Its team "found migrant workers living in squalid, overcrowded accommodation with no air conditioning, exposed to overflowing sewage or uncovered septic tanks."
The London-based watchdog said "dozens" of them have been trapped inside Qatar, which demands foreigners obtain an exit permit to leave.
In response, Qatar said it would ensure the report was included in an inquiry it has already launched into the alleged abuses.
The authorities had "asked international law firm DLA Piper to include the Amnesty report... in the independent review it is carrying out concerning the conditions of foreign labour," said a foreign ministry source quoted by the official QNA news agency.
"The state of Qatar gives huge importance to the protection and upholding of human rights by enacting the relevant laws and establishing the bodies tasked with protecting and reinforcing those rights," the source added.
In the report, Amnesty said "the onus is on the government of Qatar to make the necessary changes to its legislation and to enforce worker protections".

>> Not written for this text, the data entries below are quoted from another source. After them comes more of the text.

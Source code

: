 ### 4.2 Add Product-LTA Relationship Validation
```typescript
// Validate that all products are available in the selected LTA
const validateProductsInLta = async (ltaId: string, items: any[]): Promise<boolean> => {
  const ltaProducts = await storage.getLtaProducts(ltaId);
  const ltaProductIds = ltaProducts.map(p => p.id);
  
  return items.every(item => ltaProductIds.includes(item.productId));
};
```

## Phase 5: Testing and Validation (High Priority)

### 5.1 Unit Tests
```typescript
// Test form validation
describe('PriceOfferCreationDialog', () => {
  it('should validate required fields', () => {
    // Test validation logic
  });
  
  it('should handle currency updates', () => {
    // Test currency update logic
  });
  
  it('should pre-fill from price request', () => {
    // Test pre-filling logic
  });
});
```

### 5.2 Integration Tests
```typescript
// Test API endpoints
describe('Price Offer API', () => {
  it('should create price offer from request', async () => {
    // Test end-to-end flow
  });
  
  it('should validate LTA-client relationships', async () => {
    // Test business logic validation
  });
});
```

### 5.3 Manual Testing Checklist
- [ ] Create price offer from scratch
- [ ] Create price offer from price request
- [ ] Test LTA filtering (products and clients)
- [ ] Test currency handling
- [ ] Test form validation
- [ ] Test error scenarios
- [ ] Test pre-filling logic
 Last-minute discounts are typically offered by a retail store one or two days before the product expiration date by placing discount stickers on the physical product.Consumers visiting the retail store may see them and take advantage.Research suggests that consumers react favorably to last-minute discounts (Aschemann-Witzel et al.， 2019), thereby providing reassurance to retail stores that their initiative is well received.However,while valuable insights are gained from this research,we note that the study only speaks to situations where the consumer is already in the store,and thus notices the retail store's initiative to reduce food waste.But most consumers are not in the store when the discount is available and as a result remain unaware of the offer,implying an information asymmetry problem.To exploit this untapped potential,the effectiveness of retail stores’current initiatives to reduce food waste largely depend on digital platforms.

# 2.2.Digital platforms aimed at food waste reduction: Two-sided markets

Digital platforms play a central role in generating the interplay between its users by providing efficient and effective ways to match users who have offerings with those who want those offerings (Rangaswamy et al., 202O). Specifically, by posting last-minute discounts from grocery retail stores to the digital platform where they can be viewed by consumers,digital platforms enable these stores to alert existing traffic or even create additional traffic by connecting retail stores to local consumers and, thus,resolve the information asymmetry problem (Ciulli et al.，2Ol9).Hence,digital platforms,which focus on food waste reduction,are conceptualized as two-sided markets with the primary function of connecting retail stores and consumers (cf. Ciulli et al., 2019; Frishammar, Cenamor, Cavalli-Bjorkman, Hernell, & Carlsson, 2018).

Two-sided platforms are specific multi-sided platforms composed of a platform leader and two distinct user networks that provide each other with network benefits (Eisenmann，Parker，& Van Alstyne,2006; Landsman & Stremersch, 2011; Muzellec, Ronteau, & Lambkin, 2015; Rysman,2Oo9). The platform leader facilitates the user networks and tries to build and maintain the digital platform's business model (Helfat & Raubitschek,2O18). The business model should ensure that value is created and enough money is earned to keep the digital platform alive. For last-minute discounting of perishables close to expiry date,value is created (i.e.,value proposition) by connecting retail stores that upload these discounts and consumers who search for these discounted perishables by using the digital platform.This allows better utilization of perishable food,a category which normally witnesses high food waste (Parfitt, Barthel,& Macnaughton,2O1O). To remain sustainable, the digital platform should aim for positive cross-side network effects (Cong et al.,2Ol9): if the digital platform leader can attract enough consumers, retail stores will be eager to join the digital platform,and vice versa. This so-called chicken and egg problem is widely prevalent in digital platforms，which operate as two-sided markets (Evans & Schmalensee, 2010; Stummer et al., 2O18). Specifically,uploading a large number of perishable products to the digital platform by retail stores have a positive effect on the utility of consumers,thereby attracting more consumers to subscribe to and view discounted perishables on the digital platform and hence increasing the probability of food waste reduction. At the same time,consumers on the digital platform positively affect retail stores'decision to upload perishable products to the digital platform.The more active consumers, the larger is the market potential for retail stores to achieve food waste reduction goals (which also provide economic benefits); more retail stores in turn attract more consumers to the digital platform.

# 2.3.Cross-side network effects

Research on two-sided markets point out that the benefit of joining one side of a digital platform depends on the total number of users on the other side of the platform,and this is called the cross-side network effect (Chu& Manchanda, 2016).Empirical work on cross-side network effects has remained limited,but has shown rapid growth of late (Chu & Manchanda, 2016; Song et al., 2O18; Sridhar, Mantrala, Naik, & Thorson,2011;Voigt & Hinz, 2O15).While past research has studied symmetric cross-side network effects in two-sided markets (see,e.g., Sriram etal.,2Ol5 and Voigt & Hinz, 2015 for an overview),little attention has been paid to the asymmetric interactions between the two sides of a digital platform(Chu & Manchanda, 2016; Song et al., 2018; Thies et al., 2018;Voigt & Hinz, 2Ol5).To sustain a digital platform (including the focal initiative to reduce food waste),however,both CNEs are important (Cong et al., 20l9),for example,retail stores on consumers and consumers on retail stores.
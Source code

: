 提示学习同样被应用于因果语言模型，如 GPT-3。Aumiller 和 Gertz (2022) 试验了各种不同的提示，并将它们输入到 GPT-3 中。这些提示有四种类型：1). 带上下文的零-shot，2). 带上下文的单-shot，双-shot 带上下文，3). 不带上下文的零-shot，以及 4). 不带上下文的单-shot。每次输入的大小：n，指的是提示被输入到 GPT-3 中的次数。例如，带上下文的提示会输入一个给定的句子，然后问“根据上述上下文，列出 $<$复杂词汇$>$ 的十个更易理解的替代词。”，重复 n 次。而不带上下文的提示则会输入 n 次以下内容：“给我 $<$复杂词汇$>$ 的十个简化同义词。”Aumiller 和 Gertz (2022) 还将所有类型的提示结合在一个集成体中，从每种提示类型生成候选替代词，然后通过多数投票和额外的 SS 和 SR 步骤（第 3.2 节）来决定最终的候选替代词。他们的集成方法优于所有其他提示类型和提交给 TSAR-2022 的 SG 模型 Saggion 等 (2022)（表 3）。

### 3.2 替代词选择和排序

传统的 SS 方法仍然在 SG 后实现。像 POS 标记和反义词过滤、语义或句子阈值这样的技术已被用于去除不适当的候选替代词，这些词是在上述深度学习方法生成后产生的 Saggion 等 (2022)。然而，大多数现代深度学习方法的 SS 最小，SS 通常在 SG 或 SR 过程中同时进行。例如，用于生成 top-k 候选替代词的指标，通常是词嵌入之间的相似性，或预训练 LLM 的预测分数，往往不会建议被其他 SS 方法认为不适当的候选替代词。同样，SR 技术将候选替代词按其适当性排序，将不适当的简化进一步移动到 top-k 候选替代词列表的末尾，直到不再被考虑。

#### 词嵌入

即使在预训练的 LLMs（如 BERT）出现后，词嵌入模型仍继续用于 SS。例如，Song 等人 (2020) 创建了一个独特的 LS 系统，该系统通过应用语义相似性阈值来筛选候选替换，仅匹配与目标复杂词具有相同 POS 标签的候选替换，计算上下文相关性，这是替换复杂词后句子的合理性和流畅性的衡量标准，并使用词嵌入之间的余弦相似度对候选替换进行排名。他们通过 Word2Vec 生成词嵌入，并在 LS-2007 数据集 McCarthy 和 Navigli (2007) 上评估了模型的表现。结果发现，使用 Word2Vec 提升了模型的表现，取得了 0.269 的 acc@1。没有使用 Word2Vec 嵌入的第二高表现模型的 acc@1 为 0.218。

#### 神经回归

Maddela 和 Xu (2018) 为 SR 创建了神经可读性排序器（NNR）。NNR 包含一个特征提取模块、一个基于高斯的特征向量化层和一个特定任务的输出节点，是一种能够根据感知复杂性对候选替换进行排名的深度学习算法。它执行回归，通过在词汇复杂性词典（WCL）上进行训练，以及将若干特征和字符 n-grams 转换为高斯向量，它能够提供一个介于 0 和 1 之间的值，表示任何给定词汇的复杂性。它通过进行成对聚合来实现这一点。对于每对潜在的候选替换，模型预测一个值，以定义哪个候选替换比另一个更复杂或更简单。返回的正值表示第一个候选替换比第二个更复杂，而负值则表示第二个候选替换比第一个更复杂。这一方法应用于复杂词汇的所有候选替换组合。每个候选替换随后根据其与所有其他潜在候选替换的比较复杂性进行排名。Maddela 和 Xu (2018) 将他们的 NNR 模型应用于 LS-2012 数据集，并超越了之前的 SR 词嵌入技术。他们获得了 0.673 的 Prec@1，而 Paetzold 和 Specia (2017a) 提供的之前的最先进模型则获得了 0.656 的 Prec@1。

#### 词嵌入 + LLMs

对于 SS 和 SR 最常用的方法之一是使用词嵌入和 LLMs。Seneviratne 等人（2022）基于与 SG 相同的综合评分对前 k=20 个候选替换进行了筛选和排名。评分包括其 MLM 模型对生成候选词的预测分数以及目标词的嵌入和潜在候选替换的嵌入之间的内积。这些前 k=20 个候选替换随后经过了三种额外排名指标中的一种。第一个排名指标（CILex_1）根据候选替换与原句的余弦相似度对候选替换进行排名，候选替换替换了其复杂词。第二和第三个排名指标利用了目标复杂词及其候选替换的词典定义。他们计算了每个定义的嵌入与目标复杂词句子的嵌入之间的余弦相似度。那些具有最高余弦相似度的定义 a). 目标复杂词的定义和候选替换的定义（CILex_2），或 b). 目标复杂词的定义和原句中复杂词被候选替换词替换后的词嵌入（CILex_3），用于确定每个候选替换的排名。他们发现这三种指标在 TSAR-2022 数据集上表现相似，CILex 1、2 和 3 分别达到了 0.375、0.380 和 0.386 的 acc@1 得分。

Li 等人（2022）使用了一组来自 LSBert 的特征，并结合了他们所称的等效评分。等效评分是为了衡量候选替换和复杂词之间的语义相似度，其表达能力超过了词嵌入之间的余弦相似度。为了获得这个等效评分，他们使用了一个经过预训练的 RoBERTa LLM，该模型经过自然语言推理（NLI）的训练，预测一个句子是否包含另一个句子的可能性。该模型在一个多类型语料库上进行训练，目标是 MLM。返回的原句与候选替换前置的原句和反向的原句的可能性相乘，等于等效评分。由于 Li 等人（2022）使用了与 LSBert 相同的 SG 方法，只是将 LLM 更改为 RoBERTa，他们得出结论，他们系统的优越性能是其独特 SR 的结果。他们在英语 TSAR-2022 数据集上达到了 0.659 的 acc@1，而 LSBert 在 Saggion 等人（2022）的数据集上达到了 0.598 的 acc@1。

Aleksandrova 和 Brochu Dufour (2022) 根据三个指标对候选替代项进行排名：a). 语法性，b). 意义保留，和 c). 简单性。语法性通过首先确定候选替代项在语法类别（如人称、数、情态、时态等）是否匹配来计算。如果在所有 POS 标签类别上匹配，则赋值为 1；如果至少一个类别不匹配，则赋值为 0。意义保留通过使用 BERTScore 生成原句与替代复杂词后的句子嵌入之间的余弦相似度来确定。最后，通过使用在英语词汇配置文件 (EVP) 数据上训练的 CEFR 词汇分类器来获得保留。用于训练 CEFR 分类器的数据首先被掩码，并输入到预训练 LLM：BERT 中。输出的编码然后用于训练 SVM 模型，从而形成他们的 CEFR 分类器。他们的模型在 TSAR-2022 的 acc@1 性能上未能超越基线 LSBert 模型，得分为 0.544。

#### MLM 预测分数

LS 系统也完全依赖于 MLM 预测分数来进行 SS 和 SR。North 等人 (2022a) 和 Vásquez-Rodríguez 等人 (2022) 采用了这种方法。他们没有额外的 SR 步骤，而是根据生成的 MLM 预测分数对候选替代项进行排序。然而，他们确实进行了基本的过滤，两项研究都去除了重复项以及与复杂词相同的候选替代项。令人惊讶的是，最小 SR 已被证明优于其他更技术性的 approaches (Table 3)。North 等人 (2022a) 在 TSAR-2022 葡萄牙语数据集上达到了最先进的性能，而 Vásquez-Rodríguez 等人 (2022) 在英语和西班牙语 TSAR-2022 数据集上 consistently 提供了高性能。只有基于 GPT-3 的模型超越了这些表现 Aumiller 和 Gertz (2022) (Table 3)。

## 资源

Amnesty said abuses were systematic under a sponsorship system that "affords unscrupulous employers powers to exploit their employees, not least of which is the ability to prevent workers leaving the country."
Shetty said his team in Doha on Friday met "a group of 70 workers" from Nepal, Sri Lanka and other nationalities who said they "have not been paid for nine to 10 months".
"It is simply inexcusable in one of the richest countries in the world that so many migrant workers are being ruthlessly exploited, deprived of their pay and left struggling to survive."
Many workers have also reported poor health and safety standards, said Amnesty.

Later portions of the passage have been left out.